Managing the reliability of a SaaS environment requires operational tools that can detect issues that might impact the availability or experience of individual tenants. A resilient SaaS environment supports tenant-aware operations that enable proactive detection and resolution of tenant and system health issues.
Resources
Amazon CloudWatch Observability of your AWS resources and applications on AWS and
on-premises
AWS re:Invent 2019: Intuit: Moving from monitoring to observability using Amazon OpenSearch
(ANT330)
Analyzing Log Data with CloudWatch Logs Insights
How to better monitor your custom application metrics using Amazon CloudWatch Agent
AWS X-Ray Analyze and debug production, distributed applications
Best Practices:
-
Add tenant context to application logs to reactively manage tenant health: Log files are enriched with tenant context and analyzed by operations teams to reactively identify and troubleshoot reliability issues. Tenant context is used to identify specific tenant activity that might be contributing to system or tenant stability or availability issues.
-
Proactively identify tenant issues with policies and alarms: Combine rich tenant insights with policies to proactively surface tenant issues before they impact the stability or availability of the environment.

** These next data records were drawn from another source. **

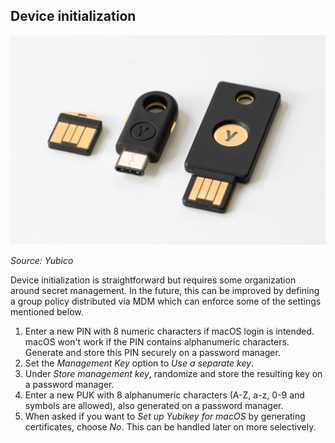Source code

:## Device initialization

![](../images/yubikey-4-trio.png)

_Source: Yubico_

Device initialization is straightforward but requires some organization around secret management. In the future, this can be improved by defining a group policy distributed via MDM which can enforce some of the settings mentioned below.

1. Enter a new PIN with 8 numeric characters if macOS login is intended. macOS won't work if the PIN contains alphanumeric characters. Generate and store this PIN securely on a password manager.
2. Set the _Management Key_ option to _Use a separate key_.
3. Under _Store management key_, randomize and store the resulting key on a password manager.
4. Enter a new PUK with 8 alphanumeric characters (A-Z, a-z, 0-9 and symbols are allowed), also generated on a password manager.
5. When asked if you want to _Set up Yubikey for macOS_ by generating certificates, choose _No_. This can be handled later on more selectively.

These policies might invoke self-healing strategies for individual tenant and surface alerts and alarms.
-
Introduce detailed tenant insights to enhance health forensics: Publish detailed tenant activity, consumption, performance, and error data to a centralized repository that can be used to analyze health issues impacting reliability. Use this data to identify challenging multi-tenant reliability events.
Improvement Plan
Add tenant context to application logs to reactively manage tenant health
- Introduce a wrapper around your logging framework that can acquire the tenant context and inject this context into each log message. Include any tenant attributes that can assist with analyzing the tenant activity.

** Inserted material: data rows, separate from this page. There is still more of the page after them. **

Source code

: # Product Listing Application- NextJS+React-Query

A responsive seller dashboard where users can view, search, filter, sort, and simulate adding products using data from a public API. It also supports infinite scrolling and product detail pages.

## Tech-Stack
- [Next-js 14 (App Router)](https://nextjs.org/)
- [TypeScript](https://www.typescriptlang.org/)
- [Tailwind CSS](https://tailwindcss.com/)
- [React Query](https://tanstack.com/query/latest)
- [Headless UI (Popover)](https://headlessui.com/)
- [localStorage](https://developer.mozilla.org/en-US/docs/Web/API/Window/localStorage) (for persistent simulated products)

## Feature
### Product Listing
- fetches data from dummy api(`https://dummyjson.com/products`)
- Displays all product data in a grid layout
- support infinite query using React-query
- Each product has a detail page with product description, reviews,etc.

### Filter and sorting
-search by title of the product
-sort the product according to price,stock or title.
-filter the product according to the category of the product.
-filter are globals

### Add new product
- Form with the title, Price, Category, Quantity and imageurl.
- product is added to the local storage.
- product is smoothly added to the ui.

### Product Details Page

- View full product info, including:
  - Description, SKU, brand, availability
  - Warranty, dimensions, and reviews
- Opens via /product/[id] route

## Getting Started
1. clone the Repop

- Use CloudWatch Logs or Amazon OpenSearch Service to investigate and analyze tenant issues, creating views of activity that are constrained to a specific tenant or view.
Proactively identify tenant issues with policies and alarms
- Identify specific patterns of tenant consumption, activity, and SLAs metrics that can be combined and used to proactively identify tenant health issues.
- Configure alerts and alarms that are triggered when tenants reach specific health states or performance thresholds and might be a precursor to a reliability issue.
- Use automation to apply changes to address reliability and stability issues before they impact the tenant or system.
Introduce detailed tenant insights to enhance health forensics
- Introduce detailed reliability metrics instrumentation that surfaces insights into issues that tenants or tiers of tenants are experiencing.
- Add metrics that provide a view of tenant latency, potential bottlenecks, and feature consumption that allow operational teams to easily
correlate performance or error conditions with specific tenant workflows.
- Augment tenant custom metrics with AWS metrics to create a holistic view of tenant
health.
Amazon CloudWatch Publishing Custom Metrics
- Augment tenant custom metrics with AWS metrics to create a holistic view of tenant
health.
- Include tenant reliability metrics as part of the operational experience
- Enable operational users to easily detect and troubleshoot reliability issues using tools. This capability can be achieved with AWS services (Amazon OpenSearch, Amazon QuickSight, etc.) or with third-party tools that are used to analyze cloud metrics.